■ Data listing ■
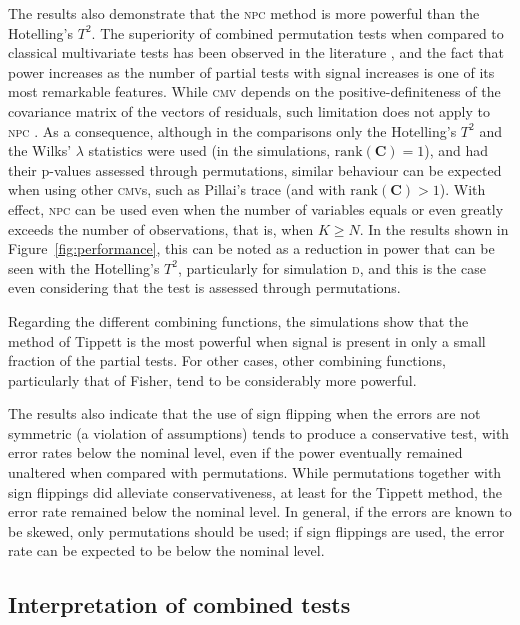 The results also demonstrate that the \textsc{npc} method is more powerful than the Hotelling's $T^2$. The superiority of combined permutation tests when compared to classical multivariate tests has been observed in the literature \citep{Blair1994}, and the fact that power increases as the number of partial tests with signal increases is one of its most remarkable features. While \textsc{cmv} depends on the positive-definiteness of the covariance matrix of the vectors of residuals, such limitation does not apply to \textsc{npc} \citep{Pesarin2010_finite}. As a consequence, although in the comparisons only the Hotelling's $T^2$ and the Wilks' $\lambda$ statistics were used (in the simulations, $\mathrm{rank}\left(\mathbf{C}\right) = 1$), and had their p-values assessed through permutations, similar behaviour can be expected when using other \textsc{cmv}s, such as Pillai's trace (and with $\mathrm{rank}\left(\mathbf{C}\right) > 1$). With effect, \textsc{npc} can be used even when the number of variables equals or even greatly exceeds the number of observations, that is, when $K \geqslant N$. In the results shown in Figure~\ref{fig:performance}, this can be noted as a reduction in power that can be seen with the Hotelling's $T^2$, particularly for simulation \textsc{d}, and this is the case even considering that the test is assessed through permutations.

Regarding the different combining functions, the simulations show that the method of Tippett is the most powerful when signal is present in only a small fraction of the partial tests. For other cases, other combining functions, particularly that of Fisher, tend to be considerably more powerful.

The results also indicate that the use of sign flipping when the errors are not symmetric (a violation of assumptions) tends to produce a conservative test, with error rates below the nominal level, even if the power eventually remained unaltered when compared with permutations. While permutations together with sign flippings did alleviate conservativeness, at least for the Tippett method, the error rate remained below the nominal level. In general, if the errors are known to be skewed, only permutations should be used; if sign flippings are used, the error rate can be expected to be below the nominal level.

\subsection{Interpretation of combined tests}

==

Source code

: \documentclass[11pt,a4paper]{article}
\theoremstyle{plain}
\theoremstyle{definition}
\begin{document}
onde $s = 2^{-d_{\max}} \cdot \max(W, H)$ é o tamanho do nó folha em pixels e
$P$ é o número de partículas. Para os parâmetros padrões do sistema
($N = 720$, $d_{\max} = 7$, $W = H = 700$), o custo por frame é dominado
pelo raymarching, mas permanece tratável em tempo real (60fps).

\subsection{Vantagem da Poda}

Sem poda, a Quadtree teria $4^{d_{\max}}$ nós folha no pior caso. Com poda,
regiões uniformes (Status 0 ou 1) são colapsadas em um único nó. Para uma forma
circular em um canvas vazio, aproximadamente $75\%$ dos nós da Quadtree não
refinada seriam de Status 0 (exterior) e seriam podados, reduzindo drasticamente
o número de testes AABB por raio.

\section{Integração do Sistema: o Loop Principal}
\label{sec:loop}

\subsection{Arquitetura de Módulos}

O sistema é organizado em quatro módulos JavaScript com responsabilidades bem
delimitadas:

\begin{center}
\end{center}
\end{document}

■ Exercise prompt ■
Filter the lines above, keeping each one that contains the string "Para".

■ Exercise answer ■
$P$ é o número de partículas. Para os parâmetros padrões do sistema
regiões uniformes (Status 0 ou 1) são colapsadas em um único nó. Para uma forma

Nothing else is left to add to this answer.